Slowly, as the constituencies grew larger, the stakeholders needed some more sophisticated manners of keeping in touch. Luckily for them, Gutenberg had already invented the printing press. The American Founding Fathers – who had made good use of this first instrument of what was going to be the mass-media – had insisted passionately on the ‘freedom of the press’. And for good reasons. As I pointed out a little earlier, access to information is paramount for an efficient decision. Further more printed material is a very handy tool when it comes to conveying information from one person to another. Its rather stable nature allows it to survive unadulterated, at least for a while. So it can be handled around or kept for further reference since it is relatively easy to organize. And searched at will. All these discouraging the ‘communicators’ from lying – blatantly, at least. Since lies where relatively easy to pin-point and prove those who needed to maintain their credibility refrained themselves from ‘exaggerating’ too much. The fact that the general public was rather particular about this kind of things also helped in this matter.
Later, when radio and television were introduced, things had become more complicated. Given the fleeting nature of spoken – rather than printed – words, the ‘talking heads’ felt less compelled to stick to the straight and narrow.
Things were compounded by the advent of the ‘political-marketing specialists’ and of the ‘bean counters’.
The latter kept insisting that the mass-media venues have to be as profitable as possible – hence publish more and more of ‘what the audience asks for’ instead of bona-fide information while the former kept telling to the politicians that they have to ‘get under the skin of their constituents’ – by, again, telling them what they were more likely to believe instead of treating them as the grown-up adults they were.
The consequence of all this merchandising was that the erstwhile more or less compact public has been gradually carved up into discrete, and growingly separate, ‘publics’. Otherwise known as ‘echo-chambers’.
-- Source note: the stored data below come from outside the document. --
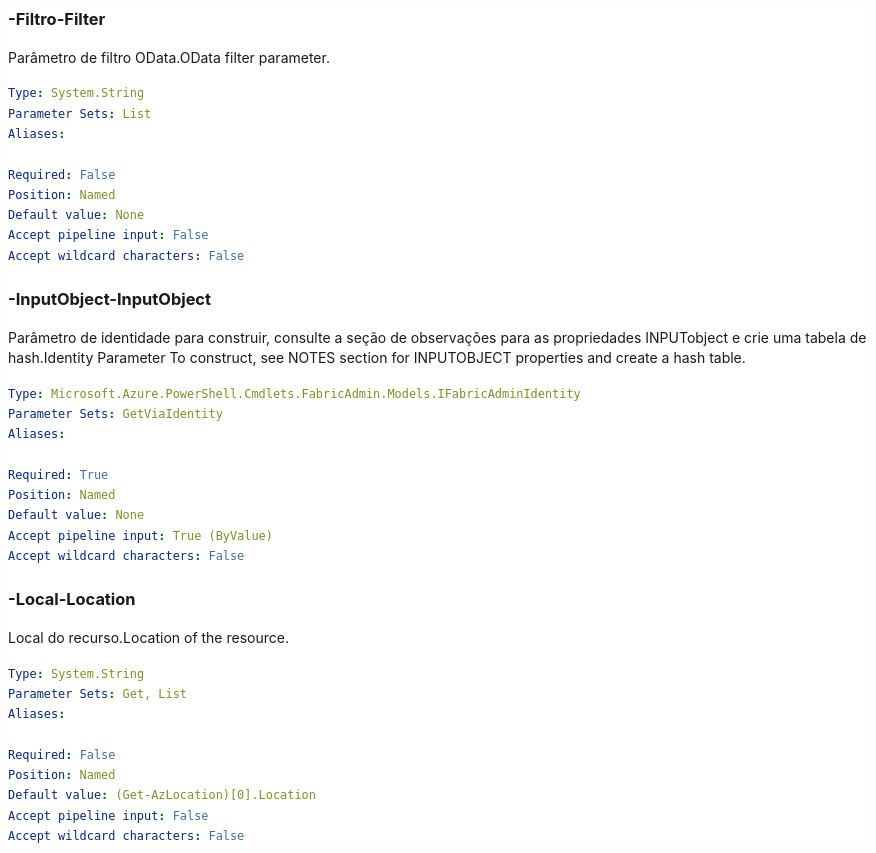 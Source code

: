 ### <span data-ttu-id="90a59-118">-Filtro</span><span class="sxs-lookup"><span data-stu-id="90a59-118">-Filter</span></span>
<span data-ttu-id="90a59-119">Parâmetro de filtro OData.</span><span class="sxs-lookup"><span data-stu-id="90a59-119">OData filter parameter.</span></span>

```yaml
Type: System.String
Parameter Sets: List
Aliases:

Required: False
Position: Named
Default value: None
Accept pipeline input: False
Accept wildcard characters: False

```

### <span data-ttu-id="90a59-120">-InputObject</span><span class="sxs-lookup"><span data-stu-id="90a59-120">-InputObject</span></span>
<span data-ttu-id="90a59-121">Parâmetro de identidade para construir, consulte a seção de observações para as propriedades INPUTobject e crie uma tabela de hash.</span><span class="sxs-lookup"><span data-stu-id="90a59-121">Identity Parameter To construct, see NOTES section for INPUTOBJECT properties and create a hash table.</span></span>

```yaml
Type: Microsoft.Azure.PowerShell.Cmdlets.FabricAdmin.Models.IFabricAdminIdentity
Parameter Sets: GetViaIdentity
Aliases:

Required: True
Position: Named
Default value: None
Accept pipeline input: True (ByValue)
Accept wildcard characters: False

```

### <span data-ttu-id="90a59-122">-Local</span><span class="sxs-lookup"><span data-stu-id="90a59-122">-Location</span></span>
<span data-ttu-id="90a59-123">Local do recurso.</span><span class="sxs-lookup"><span data-stu-id="90a59-123">Location of the resource.</span></span>

```yaml
Type: System.String
Parameter Sets: Get, List
Aliases:

Required: False
Position: Named
Default value: (Get-AzLocation)[0].Location
Accept pipeline input: False
Accept wildcard characters: False

```
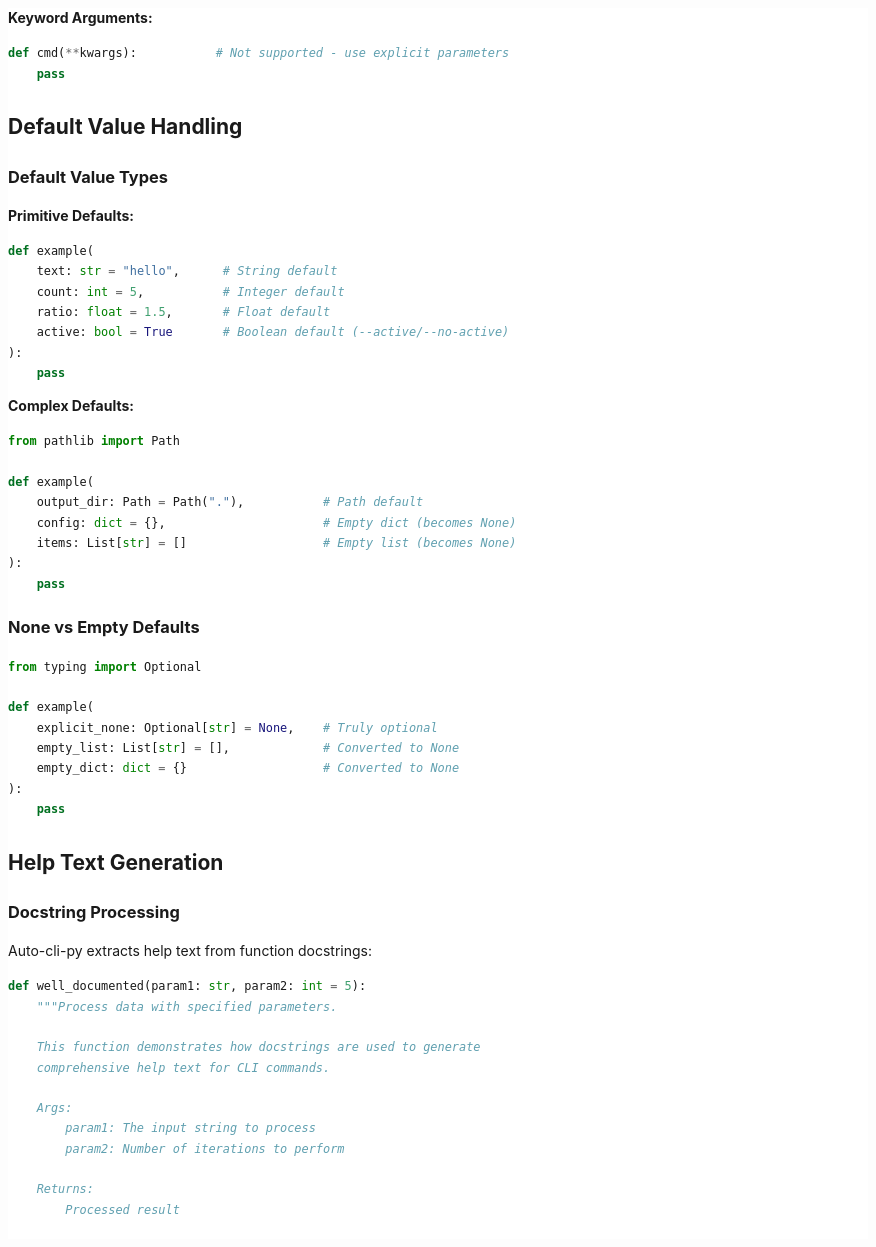 **Keyword Arguments:**
```python
def cmd(**kwargs):           # Not supported - use explicit parameters
    pass
```

## Default Value Handling

### Default Value Types

**Primitive Defaults:**
```python
def example(
    text: str = "hello",      # String default
    count: int = 5,           # Integer default  
    ratio: float = 1.5,       # Float default
    active: bool = True       # Boolean default (--active/--no-active)
):
    pass
```

**Complex Defaults:**
```python
from pathlib import Path

def example(
    output_dir: Path = Path("."),           # Path default
    config: dict = {},                      # Empty dict (becomes None)
    items: List[str] = []                   # Empty list (becomes None)
):
    pass
```

### None vs Empty Defaults

```python
from typing import Optional

def example(
    explicit_none: Optional[str] = None,    # Truly optional
    empty_list: List[str] = [],             # Converted to None  
    empty_dict: dict = {}                   # Converted to None
):
    pass
```

## Help Text Generation

### Docstring Processing

Auto-cli-py extracts help text from function docstrings:

```python
def well_documented(param1: str, param2: int = 5):
    """Process data with specified parameters.
    
    This function demonstrates how docstrings are used to generate
    comprehensive help text for CLI commands.
    
    Args:
        param1: The input string to process
        param2: Number of iterations to perform
        
    Returns:
        Processed result
        
``` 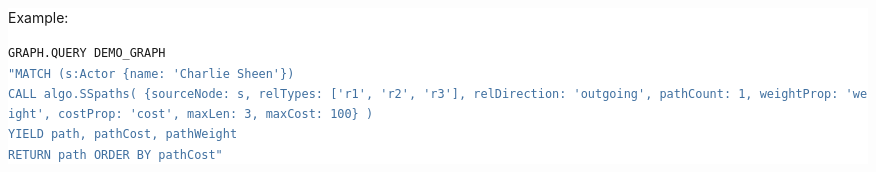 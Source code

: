 Example:

```sh
GRAPH.QUERY DEMO_GRAPH 
"MATCH (s:Actor {name: 'Charlie Sheen'})
CALL algo.SSpaths( {sourceNode: s, relTypes: ['r1', 'r2', 'r3'], relDirection: 'outgoing', pathCount: 1, weightProp: 'weight', costProp: 'cost', maxLen: 3, maxCost: 100} ) 
YIELD path, pathCost, pathWeight
RETURN path ORDER BY pathCost"
```
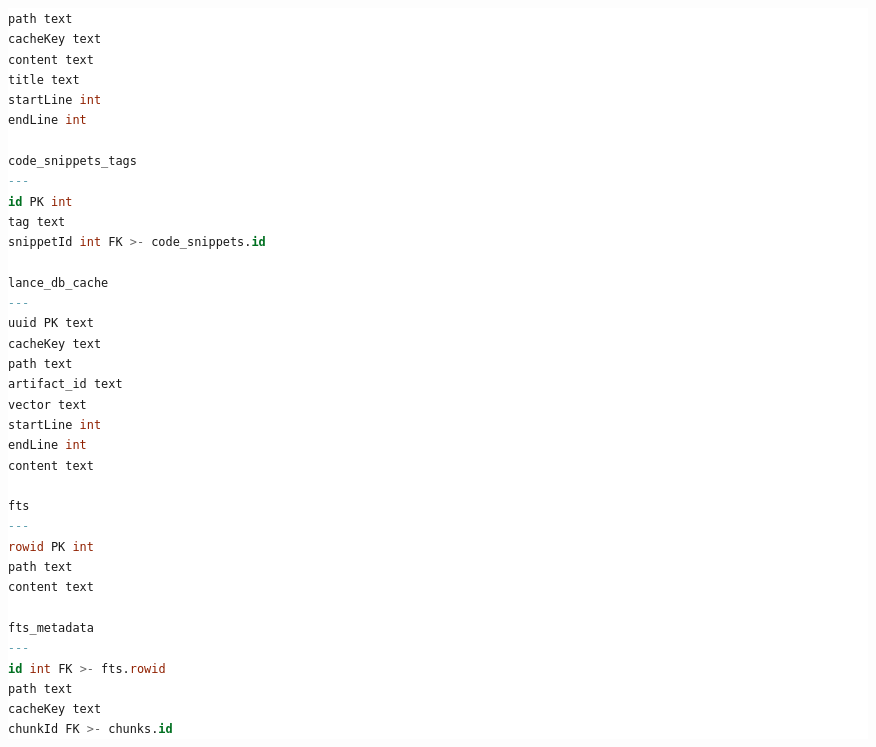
 ```sql
path text
cacheKey text
content text
title text
startLine int
endLine int

code_snippets_tags
---
id PK int
tag text
snippetId int FK >- code_snippets.id

lance_db_cache
---
uuid PK text
cacheKey text
path text
artifact_id text
vector text
startLine int
endLine int
content text

fts
---
rowid PK int
path text
content text

fts_metadata
---
id int FK >- fts.rowid
path text
cacheKey text
chunkId FK >- chunks.id
```
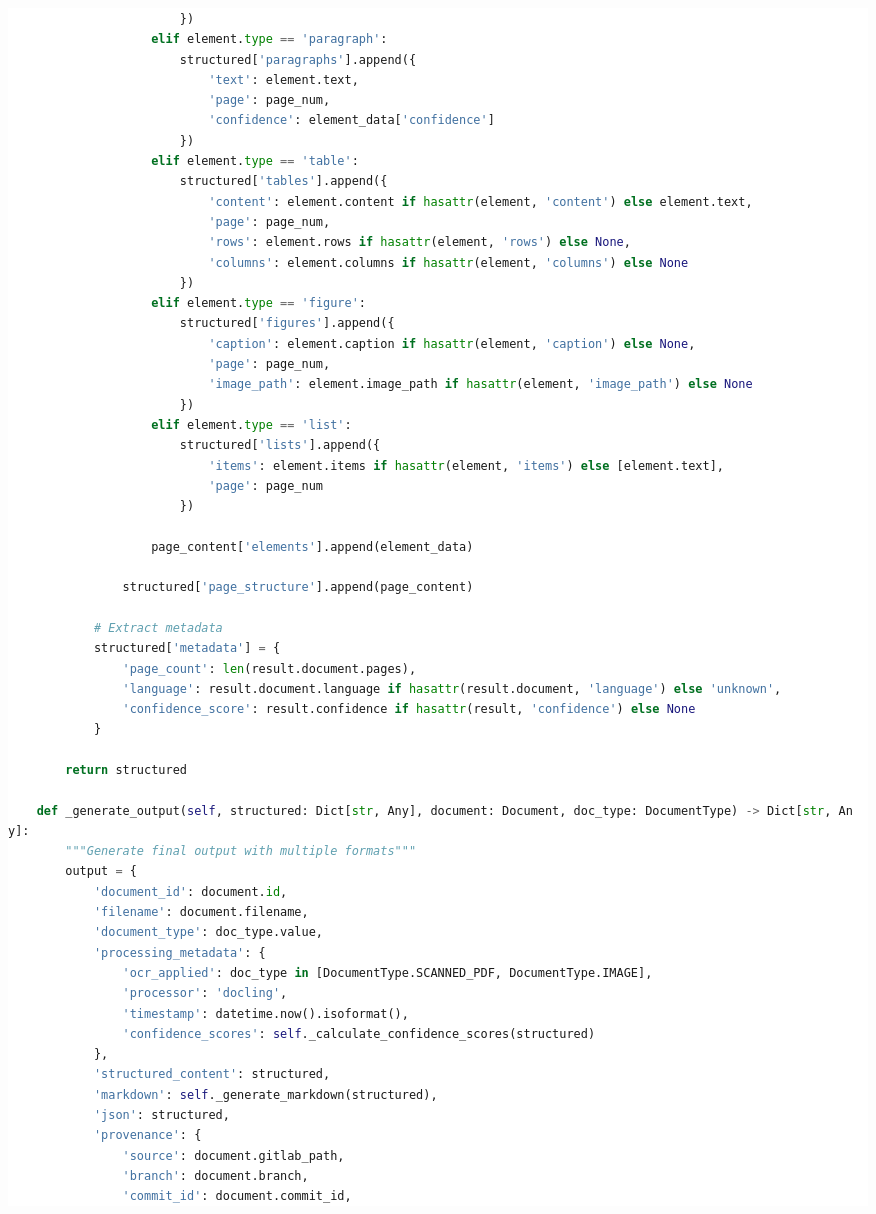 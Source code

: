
 ```python
                        })
                    elif element.type == 'paragraph':
                        structured['paragraphs'].append({
                            'text': element.text,
                            'page': page_num,
                            'confidence': element_data['confidence']
                        })
                    elif element.type == 'table':
                        structured['tables'].append({
                            'content': element.content if hasattr(element, 'content') else element.text,
                            'page': page_num,
                            'rows': element.rows if hasattr(element, 'rows') else None,
                            'columns': element.columns if hasattr(element, 'columns') else None
                        })
                    elif element.type == 'figure':
                        structured['figures'].append({
                            'caption': element.caption if hasattr(element, 'caption') else None,
                            'page': page_num,
                            'image_path': element.image_path if hasattr(element, 'image_path') else None
                        })
                    elif element.type == 'list':
                        structured['lists'].append({
                            'items': element.items if hasattr(element, 'items') else [element.text],
                            'page': page_num
                        })
                    
                    page_content['elements'].append(element_data)
                
                structured['page_structure'].append(page_content)
            
            # Extract metadata
            structured['metadata'] = {
                'page_count': len(result.document.pages),
                'language': result.document.language if hasattr(result.document, 'language') else 'unknown',
                'confidence_score': result.confidence if hasattr(result, 'confidence') else None
            }
        
        return structured
    
    def _generate_output(self, structured: Dict[str, Any], document: Document, doc_type: DocumentType) -> Dict[str, Any]:
        """Generate final output with multiple formats"""
        output = {
            'document_id': document.id,
            'filename': document.filename,
            'document_type': doc_type.value,
            'processing_metadata': {
                'ocr_applied': doc_type in [DocumentType.SCANNED_PDF, DocumentType.IMAGE],
                'processor': 'docling',
                'timestamp': datetime.now().isoformat(),
                'confidence_scores': self._calculate_confidence_scores(structured)
            },
            'structured_content': structured,
            'markdown': self._generate_markdown(structured),
            'json': structured,
            'provenance': {
                'source': document.gitlab_path,
                'branch': document.branch,
                'commit_id': document.commit_id,
``` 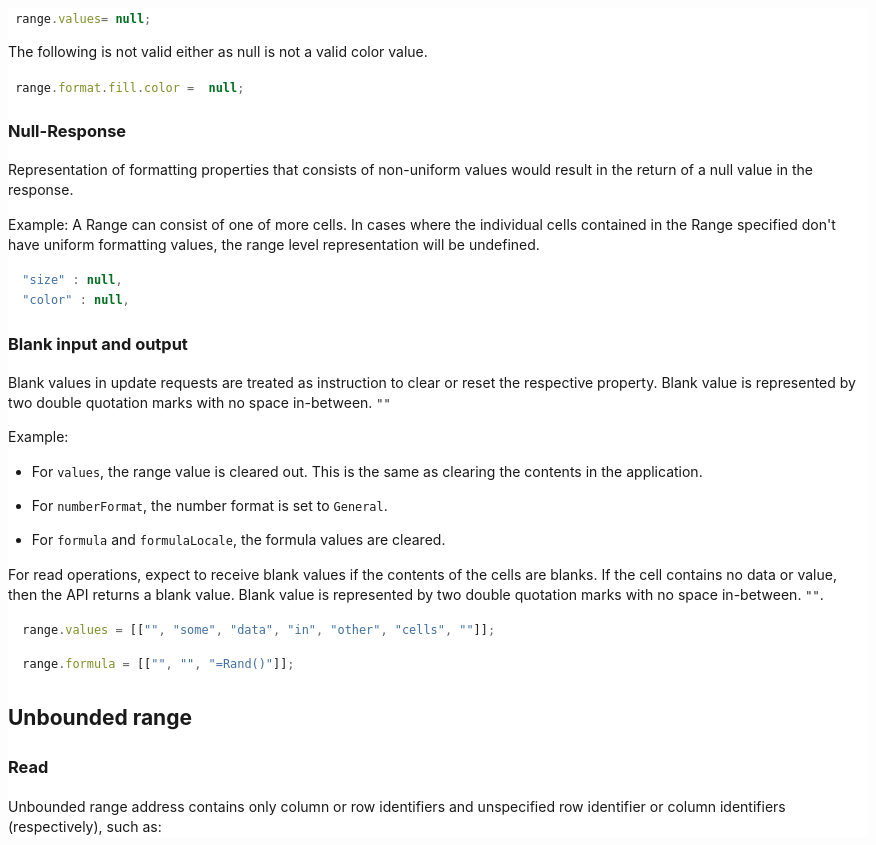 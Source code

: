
 ```js
 range.values= null;

```

The following is not valid either as null is not a valid color value.

```js
 range.format.fill.color =  null;
```

### Null-Response

Representation of formatting properties that consists of non-uniform values would result in the return of a null value in the response.

Example: A Range can consist of one of more cells. In cases where the individual cells contained in the Range specified don't have uniform formatting values, the range level representation will be undefined.

```js
  "size" : null,
  "color" : null,
```

### Blank input and output

Blank values in update requests are treated as instruction to clear or reset the respective property. Blank value is represented by two double quotation marks with no space in-between. `""`

Example:

* For `values`, the range value is cleared out. This is the same as clearing the contents in the application.

* For `numberFormat`, the number format is set to `General`.

* For `formula` and `formulaLocale`, the formula values are cleared.


For read operations, expect to receive blank values if the contents of the cells are blanks. If the cell contains no data or value, then the API returns a blank value. Blank value is represented by two double quotation marks with no space in-between. `""`.

```js
  range.values = [["", "some", "data", "in", "other", "cells", ""]];
```

```js
  range.formula = [["", "", "=Rand()"]];
```

## Unbounded range

### Read

Unbounded range address contains only column or row identifiers and unspecified row identifier or column identifiers (respectively), such as:
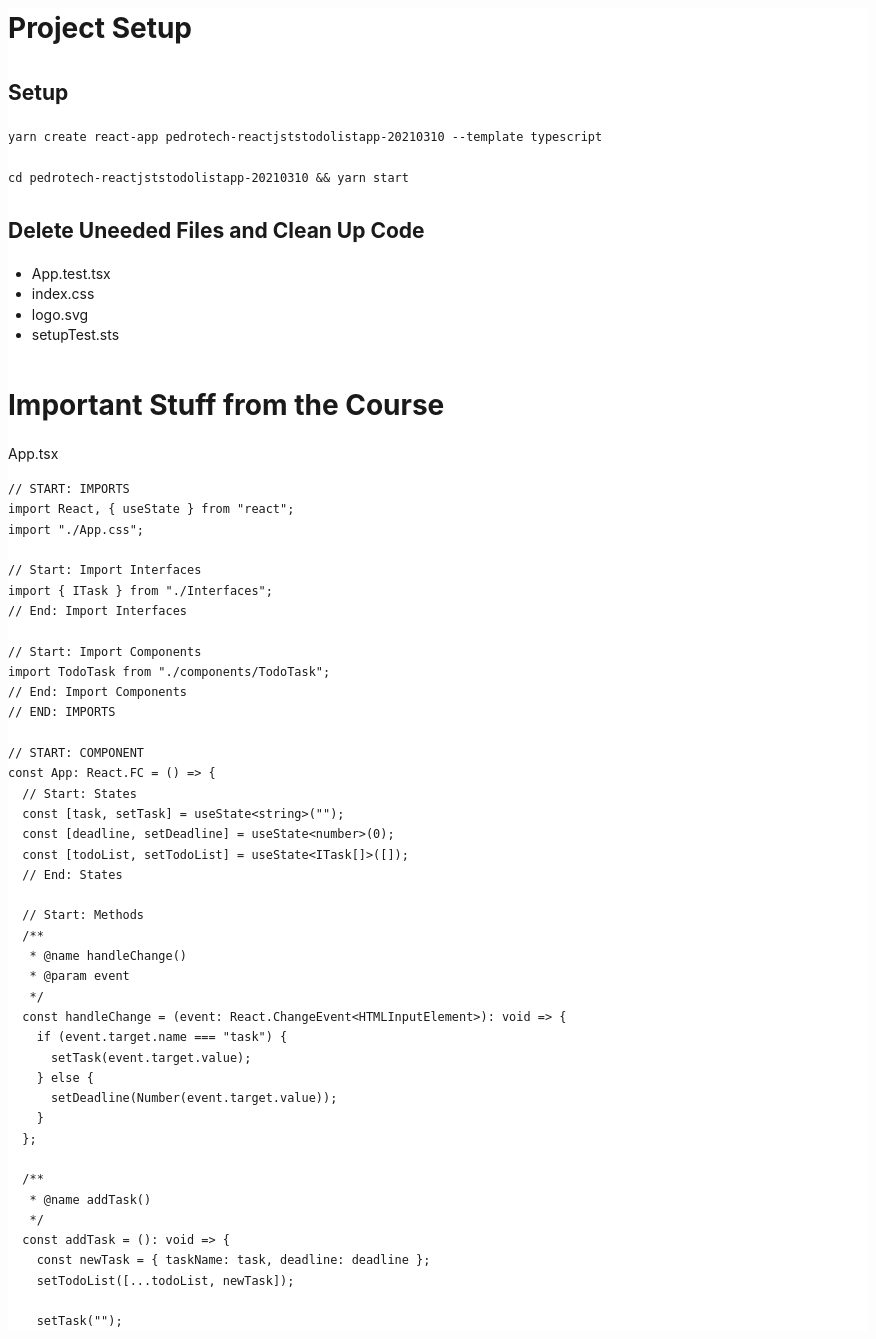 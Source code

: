 # Project Setup
## Setup

```tsx
yarn create react-app pedrotech-reactjststodolistapp-20210310 --template typescript

cd pedrotech-reactjststodolistapp-20210310 && yarn start
```

## Delete Uneeded Files and Clean Up Code

- App.test.tsx
- index.css
- logo.svg
- setupTest.sts

# Important Stuff from the Course
App.tsx
```tsx
// START: IMPORTS
import React, { useState } from "react";
import "./App.css";

// Start: Import Interfaces
import { ITask } from "./Interfaces";
// End: Import Interfaces

// Start: Import Components
import TodoTask from "./components/TodoTask";
// End: Import Components
// END: IMPORTS

// START: COMPONENT
const App: React.FC = () => {
  // Start: States
  const [task, setTask] = useState<string>("");
  const [deadline, setDeadline] = useState<number>(0);
  const [todoList, setTodoList] = useState<ITask[]>([]);
  // End: States

  // Start: Methods
  /**
   * @name handleChange()
   * @param event
   */
  const handleChange = (event: React.ChangeEvent<HTMLInputElement>): void => {
    if (event.target.name === "task") {
      setTask(event.target.value);
    } else {
      setDeadline(Number(event.target.value));
    }
  };

  /**
   * @name addTask()
   */
  const addTask = (): void => {
    const newTask = { taskName: task, deadline: deadline };
    setTodoList([...todoList, newTask]);

    setTask("");
```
The apparition of the Internet/social networks has further deepened the already existent divides. People no longer know what the others really think or feel. But their ignorance doesn’t keep them from having opinions. Or from voting about things they do not really understand. So they vote how they are told by their trusted ‘analysts’/’experts’.
Now, is it of any use for us to blame anybody for what had happened?
Or would it be a lot better for all of us to grow out of this before the ‘whirlwind’ makes a ‘hard landing’ on top of our heads?